Hinter der hellen Aufregung steckt indessen die Frage: Sind wegen der Energieinflation viele Firmen von Insolvenz bedroht, und rollt da eine Bankrottwelle auf uns zu? Am Dienstag meldete etwa der Schuh- und Textilhändler Goertz Insolvenz an. 1.800 Beschäftigte in 160 Filialen sind in Gefahr. Die Geschäftsleitung glaubt allerdings, dass die Firma überlebt. Ähnliches war in der vergangenen Woche vom Toilettenpapier-Produzenten Hakle zu hören.
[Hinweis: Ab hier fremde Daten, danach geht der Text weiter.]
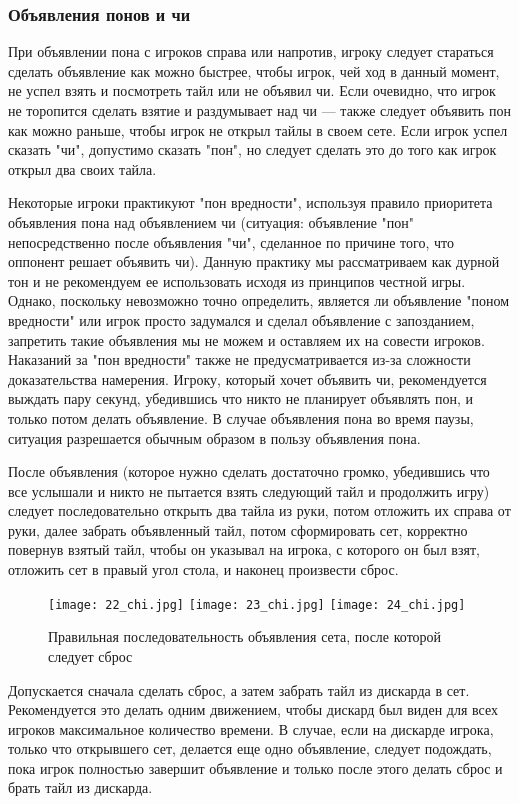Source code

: \subsubsection{Объявления понов и чи}

При объявлении пона с игроков справа или напротив, игроку следует стараться сделать объявление как можно быстрее, чтобы игрок, чей ход в данный момент, не успел взять и посмотреть тайл или не объявил чи. Если очевидно, что игрок не торопится сделать взятие и раздумывает над чи --- также следует объявить пон как можно раньше, чтобы игрок не открыл тайлы в своем сете. Если игрок успел сказать "чи", допустимо сказать "пон", но следует сделать это до того как игрок открыл два своих тайла. 

Некоторые игроки практикуют "пон вредности", используя правило приоритета объявления пона над объявлением чи (ситуация: объявление "пон" непосредственно после объявления "чи", сделанное по причине того, что оппонент решает объявить чи). Данную практику мы рассматриваем как дурной тон и не рекомендуем ее использовать исходя из принципов честной игры. Однако, поскольку невозможно точно определить, является ли объявление "поном вредности" или игрок просто задумался и сделал объявление с запозданием, запретить такие объявления мы не можем и оставляем их на совести игроков. Наказаний за "пон вредности" также не предусматривается из-за сложности доказательства намерения. Игроку, который хочет объявить чи, рекомендуется выждать пару секунд, убедившись что никто не планирует объявлять пон, и только потом делать объявление. В случае объявления пона во время паузы, ситуация разрешается обычным образом в пользу объявления пона.

После объявления (которое нужно сделать достаточно громко, убедившись что все услышали и никто не пытается взять следующий тайл и продолжить игру) следует последовательно открыть два тайла из руки, потом отложить их справа от руки, далее забрать объявленный тайл, потом сформировать сет, корректно повернув взятый тайл, чтобы он указывал на игрока, с которого он был взят, отложить сет в правый угол стола, и наконец произвести сброс.

\begin{figure}[H]
	\centering
	\texttt{[image: 22\_chi.jpg]}
	\texttt{[image: 23\_chi.jpg]}
	\texttt{[image: 24\_chi.jpg]}
	\caption{Правильная последовательность объявления сета, после которой следует сброс}
\end{figure}

Допускается сначала сделать сброс, а затем забрать тайл из дискарда в сет. Рекомендуется это делать одним движением, чтобы дискард был виден для всех игроков максимальное количество времени. В случае, если на дискарде игрока, только что открывшего сет, делается еще одно объявление, следует подождать, пока игрок полностью завершит объявление и только после этого делать сброс и брать тайл из дискарда.

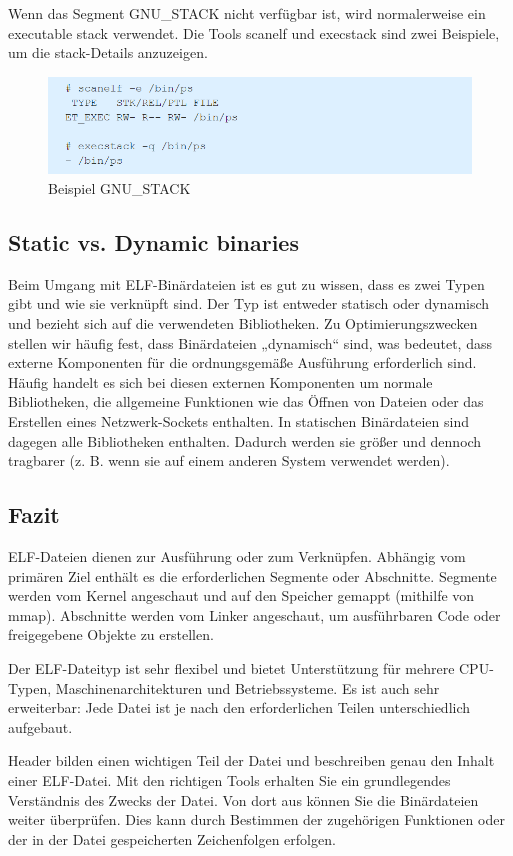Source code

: Wenn das Segment GNU\_STACK nicht verfügbar ist, wird normalerweise ein executable stack verwendet.
Die Tools scanelf und execstack sind zwei Beispiele, um die stack-Details anzuzeigen.

\begin{figure}[H]
    \begin{center}
        \includegraphics[scale=1]{images/example_gnustack.png}
        \caption{Beispiel GNU\_STACK \cite{example_gnustack}}
    \end{center}
\end{figure}

\subsection{Static vs. Dynamic binaries}
Beim Umgang mit ELF-Binärdateien ist es gut zu wissen, dass es zwei Typen gibt und wie sie verknüpft sind. Der Typ ist entweder statisch oder dynamisch und bezieht sich auf die verwendeten Bibliotheken. Zu Optimierungszwecken stellen wir häufig fest, dass Binärdateien „dynamisch“ sind, was bedeutet, dass externe Komponenten für die ordnungsgemäße Ausführung erforderlich sind. Häufig handelt es sich bei diesen externen Komponenten um normale Bibliotheken, die allgemeine Funktionen wie das Öffnen von Dateien oder das Erstellen eines Netzwerk-Sockets enthalten. In statischen Binärdateien sind dagegen alle Bibliotheken enthalten. Dadurch werden sie größer und dennoch tragbarer (z. B. wenn sie auf einem anderen System verwendet werden).

\subsection{Fazit}
ELF-Dateien dienen zur Ausführung oder zum Verknüpfen. Abhängig vom primären Ziel enthält es die erforderlichen Segmente oder Abschnitte. Segmente werden vom Kernel angeschaut und auf den Speicher gemappt (mithilfe von mmap). Abschnitte werden vom Linker angeschaut, um ausführbaren Code oder freigegebene Objekte zu erstellen.

Der ELF-Dateityp ist sehr flexibel und bietet Unterstützung für mehrere CPU-Typen, Maschinenarchitekturen und Betriebssysteme. Es ist auch sehr erweiterbar: Jede Datei ist je nach den erforderlichen Teilen unterschiedlich aufgebaut.

Header bilden einen wichtigen Teil der Datei und beschreiben genau den Inhalt einer ELF-Datei. Mit den richtigen Tools erhalten Sie ein grundlegendes Verständnis des Zwecks der Datei. Von dort aus können Sie die Binärdateien weiter überprüfen. Dies kann durch Bestimmen der zugehörigen Funktionen oder der in der Datei gespeicherten Zeichenfolgen erfolgen.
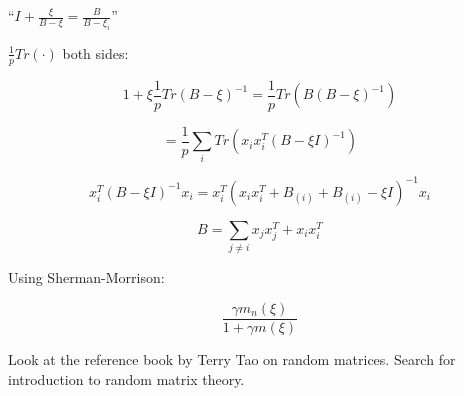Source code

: \documentclass[12pt]{article}
\theoremstyle{plain}
\begin{document}
``$I + \frac{\xi}{B-\xi} = \frac{B}{B-\xi_i}$''

$\frac{1}{p} Tr(\cdot)$ both sides:

$$ 1 + \xi \frac{1}{p} Tr(B - \xi)^{-1} = \frac{1}{p} Tr(B (B- \xi)^{-1}) $$

$$ = \frac{1}{p} \sum_i Tr(x_i x_i^T (B- \xi I)^{-1}) $$

$$ x_i^T(B - \xi I)^{-1} x_i = x_i^T(x_ix_i^T + B_{(i)} + B_{(i)} - \xi I)^{-1} x_i $$

$$ B = \sum_{j \neq i} x_j x_j^T + x_i x_i^T $$

Using Sherman-Morrison:

$$ \frac{\gamma m_n(\xi)}{1+\gamma m(\xi)} $$

Look at the reference book by Terry Tao on random matrices. Search for introduction to random matrix theory.
\end{document}
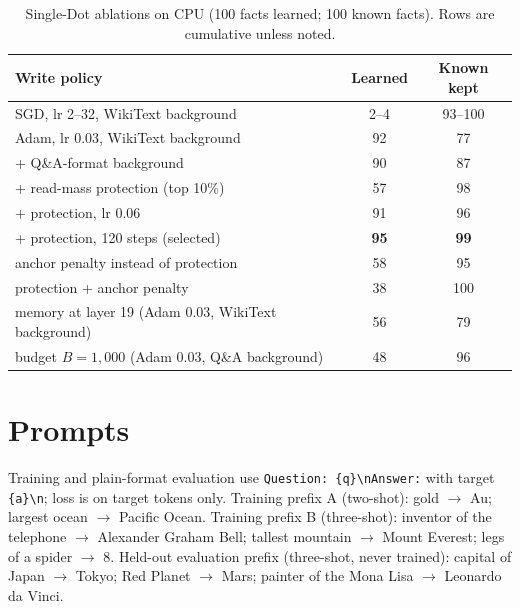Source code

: \documentclass[11pt]{article}
\begin{document}
\begin{table}[h]
\centering
\small
\caption{Single-Dot ablations on CPU (100 facts learned; 100 known facts). Rows are cumulative unless noted.}
\label{tab:ablation}
\begin{tabular}{lcc}
\toprule
Write policy & Learned & Known kept \\
\midrule
SGD, lr 2--32, WikiText background & 2--4 & 93--100 \\
Adam, lr 0.03, WikiText background & 92 & 77 \\
\quad + Q\&A-format background & 90 & 87 \\
\quad + read-mass protection (top 10\%) & 57 & 98 \\
\quad + protection, lr 0.06 & 91 & 96 \\
\quad + protection, 120 steps (selected) & \textbf{95} & \textbf{99} \\
\midrule
anchor penalty instead of protection & 58 & 95 \\
protection + anchor penalty & 38 & 100 \\
memory at layer 19 (Adam 0.03, WikiText background) & 56 & 79 \\
budget $B=1{,}000$ (Adam 0.03, Q\&A background) & 48 & 96 \\
\bottomrule
\end{tabular}
\end{table}


\section{Prompts}
\label{app:prompts}
Training and plain-format evaluation use \texttt{Question: \{q\}\textbackslash nAnswer:} with target \texttt{ \{a\}\textbackslash n}; loss is on target tokens only.
Training prefix A (two-shot): gold $\rightarrow$ Au; largest ocean $\rightarrow$ Pacific Ocean.
Training prefix B (three-shot): inventor of the telephone $\rightarrow$ Alexander Graham Bell; tallest mountain $\rightarrow$ Mount Everest; legs of a spider $\rightarrow$ 8.
Held-out evaluation prefix (three-shot, never trained): capital of Japan $\rightarrow$ Tokyo; Red Planet $\rightarrow$ Mars; painter of the Mona Lisa $\rightarrow$ Leonardo da Vinci.
\end{document}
Trendwende im Insolvenzschutz

Im August lag die Zahl der Firmenpleiten erstmals über den Werten der beiden vergangenen Jahre. Über 700 Personen- und Kapitalgesellschaften mit gut 5.000 Stellen begaben sich unter Insolvenzschutz, wie Steffen Müller vom Institut für Wirtschaftsforschung Halle (IWH) berichtet. Der Ökonom hält das für eine „Trendwende“.

Die Gründe liegen in der Energieinflation, aber auch in teureren Vorprodukten, beispielsweise aus China. Weil die Europäische Zentralbank (EZB) die Zinsen anhebt, steigen außerdem die Finanzierungskosten der Unternehmen für Investitionen. Hinzu kommen die höheren Ausgaben für Löhne. „Die Insolvenz­zahlen zeigen, dass viele Unternehmen mit dauerhaften Kostensteigerungen rechnen, die ihr Geschäftsmodell unrentabel werden lassen“, erklärt Müller gegenüber der taz. Für die kommenden Monate erwartete er „zunehmende Zahlen“.

Im August lag die Zahl der Firmenpleiten erstmals über den Werten der beiden vergangenen Jahre

Ökonom Klaus-Heiner Röhl vom Institut der deutschen Wirtschaft (IW) in Köln sieht es ähnlich: „Zu befürchten ist eine Pleitewelle“, sagt er der taz. Empirische Belege gebe es dafür zurzeit aber noch nicht. Vom Industrieverband BDI heißt es, für ein Drittel der Firmen gehe es um die Existenz.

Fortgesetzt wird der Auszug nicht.